When the Hunter is unveiled, Sergeant Doolin’s daughter Emmy Doolin tries to kill it with a sniper rifle, in an attempt to avenge her father. She hasn’t been able to find out the truth about his death because everything to do with Wolverine is classified, and so she wrongly blames the Hunter. Also showing up for the chaos are Lady Deathstrike (allied with Parvenue), and Sabretooth (who correctly guessed that Wolverine would show up). This leads to a four-way fight between Wolverine, Deathstrike, Sabretooth and the Hunter, with Jubilee fretting from the sidelines and Emmy trying to get a clean shot.
Naturally, she winds up shooting everyone else with her mercury-tipped bullets, which prompts both Wolverine and Sabretooth to start hallucinating. Wolverine gets the same images of trees and spikes that he hallucinated during Barry Windsor-Smith’s “Weapon X” arc. This is as good a time as any to flag that, although we’re not covering it in this post (because it’s a flashback story), “Weapon X” also came out in 1991; the new interest in Wolverine’s back story feeds through into both Wolverine and the first year or so of X-Men vol 2.
Sabretooth, meanwhile, has the same hallucinations as Wolverine. He starts calling Wolverine his “partner” and proposes an alliance to escape “the Project” together – and then denies being Wolverine’s father after all, blaming that on programming. Wolverine comes to his senses when Jubilee is endangered, and Emmy is soon defeated. Sabretooth and Deathstrike escape, and Wolverine is left wondering what Sabretooth’s hallucinations reveal about their shared past.
WOLVERINE vol 2 #47
“Dog Day”
by Larry Hama, Gerald DeCaire, Don Hudson & Glynis Oliver
October 1991
Logan encounters drug addict Tracey, who has just committed a hit and run. Mistaking Logan for a cop, Tracey tries to run him over. All this brings to mind the time when Logan couldn’t bring himself to put down Silver Fox’s rabid dog, and she ended up doing it herself, even though there was no alternative and the dog really wanted to be put out of its misery. That’s…. gosh, that’s quite the analogy, isn’t it? Anyway, Logan never gets past pondering these parallels, because as soon as Tracey starts shooting at him, he’s promptly gunned down by a real cop.
NICK FURY, AGENT OF SHIELD vol 3 #25-29
“Commencement Ceremonies” / “Graduation Day” / “Recruitment Drive” / “Icy Roads” / “The Cold War”

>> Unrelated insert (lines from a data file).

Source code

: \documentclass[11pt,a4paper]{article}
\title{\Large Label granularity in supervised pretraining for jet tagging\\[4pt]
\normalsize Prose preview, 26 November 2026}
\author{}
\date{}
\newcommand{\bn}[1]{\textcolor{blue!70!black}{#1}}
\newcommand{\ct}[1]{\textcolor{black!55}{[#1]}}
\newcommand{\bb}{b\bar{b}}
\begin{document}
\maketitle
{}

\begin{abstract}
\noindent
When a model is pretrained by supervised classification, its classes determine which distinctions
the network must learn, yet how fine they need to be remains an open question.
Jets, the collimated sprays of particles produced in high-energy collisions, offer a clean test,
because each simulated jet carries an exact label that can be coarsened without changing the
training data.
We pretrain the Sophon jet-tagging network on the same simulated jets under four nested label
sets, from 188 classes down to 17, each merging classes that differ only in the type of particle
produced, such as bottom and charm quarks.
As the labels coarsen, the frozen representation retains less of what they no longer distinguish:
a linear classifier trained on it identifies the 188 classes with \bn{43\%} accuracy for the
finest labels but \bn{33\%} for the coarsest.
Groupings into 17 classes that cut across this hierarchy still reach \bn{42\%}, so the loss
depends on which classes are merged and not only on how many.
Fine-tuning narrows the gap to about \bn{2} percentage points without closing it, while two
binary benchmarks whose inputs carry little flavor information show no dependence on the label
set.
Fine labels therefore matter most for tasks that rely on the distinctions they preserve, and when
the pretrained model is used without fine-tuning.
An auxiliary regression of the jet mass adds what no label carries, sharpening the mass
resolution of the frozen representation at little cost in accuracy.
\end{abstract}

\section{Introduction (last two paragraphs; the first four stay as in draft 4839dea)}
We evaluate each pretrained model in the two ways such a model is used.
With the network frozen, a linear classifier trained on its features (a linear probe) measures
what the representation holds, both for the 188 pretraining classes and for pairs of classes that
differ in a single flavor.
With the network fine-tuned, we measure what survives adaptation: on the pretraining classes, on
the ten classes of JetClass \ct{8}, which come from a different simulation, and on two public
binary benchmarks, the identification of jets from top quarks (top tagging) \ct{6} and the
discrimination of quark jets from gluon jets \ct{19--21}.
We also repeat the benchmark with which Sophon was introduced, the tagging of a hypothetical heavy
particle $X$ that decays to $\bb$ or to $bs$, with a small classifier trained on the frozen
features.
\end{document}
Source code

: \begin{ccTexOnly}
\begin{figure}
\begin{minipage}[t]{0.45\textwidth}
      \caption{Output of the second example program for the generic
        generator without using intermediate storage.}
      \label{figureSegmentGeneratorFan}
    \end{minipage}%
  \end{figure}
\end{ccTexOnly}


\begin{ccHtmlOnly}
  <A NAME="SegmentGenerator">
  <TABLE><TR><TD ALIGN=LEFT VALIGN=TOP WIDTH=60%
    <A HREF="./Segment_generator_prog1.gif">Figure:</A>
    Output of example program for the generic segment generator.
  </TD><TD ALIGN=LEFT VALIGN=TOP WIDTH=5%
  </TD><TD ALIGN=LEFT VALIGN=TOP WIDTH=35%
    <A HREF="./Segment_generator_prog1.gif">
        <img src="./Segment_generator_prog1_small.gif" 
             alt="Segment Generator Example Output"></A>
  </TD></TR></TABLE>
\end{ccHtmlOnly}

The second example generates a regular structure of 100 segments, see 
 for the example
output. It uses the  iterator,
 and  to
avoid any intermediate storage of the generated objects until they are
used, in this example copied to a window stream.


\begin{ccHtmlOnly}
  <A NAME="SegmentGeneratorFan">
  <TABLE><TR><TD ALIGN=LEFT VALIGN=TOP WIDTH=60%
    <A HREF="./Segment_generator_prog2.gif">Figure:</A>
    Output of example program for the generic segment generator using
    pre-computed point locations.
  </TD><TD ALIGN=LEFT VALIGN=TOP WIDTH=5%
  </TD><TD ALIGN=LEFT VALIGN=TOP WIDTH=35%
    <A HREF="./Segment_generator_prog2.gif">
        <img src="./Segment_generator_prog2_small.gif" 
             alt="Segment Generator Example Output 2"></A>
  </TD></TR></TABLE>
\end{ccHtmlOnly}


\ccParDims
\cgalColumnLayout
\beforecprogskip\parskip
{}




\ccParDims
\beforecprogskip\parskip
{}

#25 by DG Chichester, Jackson Guice, Doug Hazelwood & Steve Buccellato
#26 by DG Chichester, Jackson Guice, Doug Hazelwood & Nel Yomtov
#27-28 by DG Chichester, Ernie Stiner, Don Hudson & Steve Buccellato
#29 by DG Chichester, Ernie Stiner, Don Hudson & Tom Vincent
July to November 1991
With HYDRA blackmail depriving the newly-relaunched SHIELD of funds, Nick Fury ropes in Wolverine to help his small team go after a HYDRA base in the Arctic. Aside from Dugan and Pierce, Wolverine also meets SHIELD agents Kate Neville and Network Nina. Much of the plot involves an obsessive Fury refusing to properly explain his crazy plans to his teammates, and Wolverine yelling at him for it. The heroes also fight HYDRA lieutenants Guillotine (Nicos Pelletier), Erik Saltz, Garotte (Tyrannus Cordin) and Cassandra Romulus (no relation). HYDRA escape after their plan to recover an abandoned nuclear-powered icebreaker is thwarted, but Guillotine dies in battle trying to prove himself.

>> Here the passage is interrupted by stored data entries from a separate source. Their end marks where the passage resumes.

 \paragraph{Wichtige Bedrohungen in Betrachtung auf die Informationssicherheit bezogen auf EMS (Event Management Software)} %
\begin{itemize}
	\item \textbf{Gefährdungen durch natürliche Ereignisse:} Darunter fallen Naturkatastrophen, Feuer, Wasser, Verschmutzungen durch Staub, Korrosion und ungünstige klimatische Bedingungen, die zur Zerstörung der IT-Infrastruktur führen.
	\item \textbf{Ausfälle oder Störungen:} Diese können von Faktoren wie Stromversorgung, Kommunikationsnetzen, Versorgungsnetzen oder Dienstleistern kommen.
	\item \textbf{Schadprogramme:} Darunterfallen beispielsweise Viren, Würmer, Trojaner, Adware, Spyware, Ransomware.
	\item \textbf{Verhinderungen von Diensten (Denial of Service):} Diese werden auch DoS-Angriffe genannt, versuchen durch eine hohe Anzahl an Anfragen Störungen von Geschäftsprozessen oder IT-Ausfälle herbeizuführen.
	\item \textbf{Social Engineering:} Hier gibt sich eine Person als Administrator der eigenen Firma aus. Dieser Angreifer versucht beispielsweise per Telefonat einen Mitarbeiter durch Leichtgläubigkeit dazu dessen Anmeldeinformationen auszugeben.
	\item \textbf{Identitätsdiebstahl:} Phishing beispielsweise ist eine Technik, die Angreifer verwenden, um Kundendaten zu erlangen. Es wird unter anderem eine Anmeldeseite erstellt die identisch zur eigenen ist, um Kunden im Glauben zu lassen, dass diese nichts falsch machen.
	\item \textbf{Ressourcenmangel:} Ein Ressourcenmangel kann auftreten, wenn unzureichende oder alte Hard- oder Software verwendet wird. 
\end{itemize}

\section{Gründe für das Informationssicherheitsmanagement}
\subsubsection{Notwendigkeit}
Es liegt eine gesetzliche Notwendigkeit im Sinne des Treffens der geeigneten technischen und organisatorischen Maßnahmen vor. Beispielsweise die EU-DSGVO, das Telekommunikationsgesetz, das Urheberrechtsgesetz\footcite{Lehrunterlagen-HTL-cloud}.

This is a classic example of a completely gratuitous Wolverine appearance. He doesn’t need to be in this arc at all, let alone in five issues of it. Notionally, his role here is to be the outsider who isn’t overawed by Fury’s reputation and will call him on things that his rookie squad will let slide. But Dugan could have done that, and it would have been a better story if he had.
INFINITY GAUNTLET #2-4
“From Bad to Worse” / “Preparations for War” / “Cosmic Battle on the Edge of the Universe”
#2-3 by Jim Starlin, George Pérez, Josef Rubinstein & Max Scheele
#4 by Jim Starlin, Ron Lim, George Pérez & various
August to October 1991
Wolverine is among the superheroes who answer the call to fight Thanos, newly empowered by the almighty Infinity Gauntlet. Wolverine gets the obligatory moment where he’s the one hero willing to go for the killing blow, but of course he fails, and the story otherwise plays out without him having much input. He meets Adam Warlock and his sidekick Pip the Troll here, along with an emaciated Nebula, Thanos’s puppet girlfriend Terraxia and the stand-in Thor (Eric Masterson). For ultra-completists, Wolverine also has one-panel cameos in Silver Surfer vol 3 #52 and Doctor Strange, Sorcerer Supreme #33, but those are just alternate versions of scenes from Infinity Gauntlet itself.
MARVEL COMICS PRESENTS vol 1 #85-92
“Blood Hungry”
by Peter David, Sam Kieth & Glynis Oliver
September to December 1991
This is the debut of Cyber, who goes on to become a recurring villain in the 90s – and thus it’s one of the handful of Marvel Comics Presents Wolverine stories to have lasting effects. That said, the story itself is pretty unimportant, and Wolverine and Cyber have clearly met before (under those names).
Cyber is in Madripoor to do a drug deal with the Prince. Wolverine claims to be delighted to have the chance for another go against Cyber, but gets quickly disembowelled, and has to retreat into the woods. Since Cyber’s claws are laced with a powerful hallucinogen, Wolverine recalls his history with Cyber, but in a garbled, confused fashion filtered through movie tropes and so forth. Broadly speaking, these flashbacks suggest that Cyber was once Wolverine’s teacher, that they came into conflict over a woman, who was killed in the ensuing fight. Wolverine is psychologically scarred by the experience, and terrified of fighting Cyber again. (Wolverine: Origins eventually gives the prosaic version of these events, and folds them into its conspiracy theory whereby Romulus had all Wolverine’s love interests killed.) Tyger Tiger encourages Wolverine to face Cyber again, and Wolverine defeats him by going for his exposed face. A wolf from earlier in the story then makes Cyber fall into a vat of hallucinogens, before vanishing – there’s a suggestion that it’s some sort of projection of Wolverine’s spirit, which doesn’t entirely make sense.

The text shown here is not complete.